Minnesota Supreme Court Issues Precedent-Setting Decision for FMJ Client in Nathan McGuire v. Bowlin et. al.
The Minnesota Supreme Court issued a favorable decision for FMJ client, Nathan McGuire. The Court held that a high school basketball coach is not a “public figure” under the First Amendment, and, therefore, could bring a defamation lawsuit against parents who had defamed him.
McGuire, the former Woodbury High School girls’ basketball coach, was represented by Donald Chance Mark Jr. of FMJ and Sharon Van Dyck of the Van Dyck Law Firm in Minneapolis. The case involved parents making statements about McGuire during his coaching tenure that were false and misleading.
McGuire filed a lawsuit against the parents in December 2015 for defamation and claimed the parents filed false maltreatment claims with the state while he was coaching. The district court dismissed the case on grounds that he was a “public official” and had failed to prove the parents had “knowingly or recklessly” made a false report. The Minnesota Court of Appeals upheld the lower court, but the decision made yesterday by the Minnesota Supreme Court reversed this decision.
The 16-page unanimous decision was written by Justice Natalie Hudson and is the first time the Minnesota Supreme Court has ruled on this issue. Five other states have decided the issue and four of the five have agreed that public high school coaches are not public officials. The decision reinstated McGuire’s defamation lawsuits against one of the parents.
“This decision is precedent-setting and not only does it have state-wide implications, but it also has national implications. It finally allows for public high school coaches to defend their reputations when parents make false statements about the conduct or coaching-style of a coach,” said Donald Chance Mark, Jr. of Fafinski Mark & Johnson.

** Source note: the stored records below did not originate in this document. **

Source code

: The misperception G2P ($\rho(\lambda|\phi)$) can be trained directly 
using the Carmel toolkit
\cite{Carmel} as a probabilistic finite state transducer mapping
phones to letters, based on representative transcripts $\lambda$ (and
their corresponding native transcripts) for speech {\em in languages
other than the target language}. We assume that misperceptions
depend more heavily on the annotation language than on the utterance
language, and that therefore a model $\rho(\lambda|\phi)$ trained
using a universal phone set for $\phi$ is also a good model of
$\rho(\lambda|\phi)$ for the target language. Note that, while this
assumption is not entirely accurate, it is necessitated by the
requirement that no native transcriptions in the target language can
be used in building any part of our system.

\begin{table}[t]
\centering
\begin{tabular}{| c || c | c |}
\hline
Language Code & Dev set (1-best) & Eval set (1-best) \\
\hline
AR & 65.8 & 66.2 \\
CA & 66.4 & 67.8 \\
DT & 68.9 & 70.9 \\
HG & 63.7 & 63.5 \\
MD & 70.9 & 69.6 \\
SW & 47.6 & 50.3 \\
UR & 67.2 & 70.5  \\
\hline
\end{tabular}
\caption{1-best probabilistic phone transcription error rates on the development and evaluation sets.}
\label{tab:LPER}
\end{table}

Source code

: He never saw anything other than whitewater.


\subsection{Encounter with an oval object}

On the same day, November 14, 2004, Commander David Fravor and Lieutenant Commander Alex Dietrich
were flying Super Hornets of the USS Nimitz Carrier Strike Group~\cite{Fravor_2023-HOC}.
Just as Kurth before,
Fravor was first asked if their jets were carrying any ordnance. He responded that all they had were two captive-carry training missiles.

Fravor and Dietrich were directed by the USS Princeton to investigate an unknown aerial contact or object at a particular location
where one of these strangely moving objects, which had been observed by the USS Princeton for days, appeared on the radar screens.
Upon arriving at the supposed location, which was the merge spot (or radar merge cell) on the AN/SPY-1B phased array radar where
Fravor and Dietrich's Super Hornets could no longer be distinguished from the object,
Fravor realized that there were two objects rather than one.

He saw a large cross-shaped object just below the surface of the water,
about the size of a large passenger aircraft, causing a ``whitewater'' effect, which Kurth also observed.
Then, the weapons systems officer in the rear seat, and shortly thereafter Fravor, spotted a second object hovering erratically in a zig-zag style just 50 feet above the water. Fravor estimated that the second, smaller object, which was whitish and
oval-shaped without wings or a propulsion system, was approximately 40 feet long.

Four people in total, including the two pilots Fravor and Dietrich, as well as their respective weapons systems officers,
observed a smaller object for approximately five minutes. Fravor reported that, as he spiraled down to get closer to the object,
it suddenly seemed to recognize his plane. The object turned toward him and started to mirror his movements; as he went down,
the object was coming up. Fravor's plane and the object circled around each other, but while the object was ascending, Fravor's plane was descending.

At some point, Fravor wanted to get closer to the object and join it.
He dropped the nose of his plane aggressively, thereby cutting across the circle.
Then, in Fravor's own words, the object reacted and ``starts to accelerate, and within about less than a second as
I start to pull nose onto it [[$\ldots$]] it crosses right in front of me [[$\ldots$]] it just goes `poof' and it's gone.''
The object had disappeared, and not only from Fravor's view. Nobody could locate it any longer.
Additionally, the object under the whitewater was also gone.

Fafinski Mark & Johnson, P.A. is a Twin Cities-based law firm that practices nationally and internationally on a wide variety of legal and business matters. The firm’s litigators have successfully tried all types of cases from employment and product liability to aviation and insurance defense. For more information, visit www.fmjlaw.com.
Coverage of the case:
- “Parents can be sued for false claims against high school coaches, Minnesota high court rules,” by Rochelle Olson of the Star Tribune (September 4, 2019)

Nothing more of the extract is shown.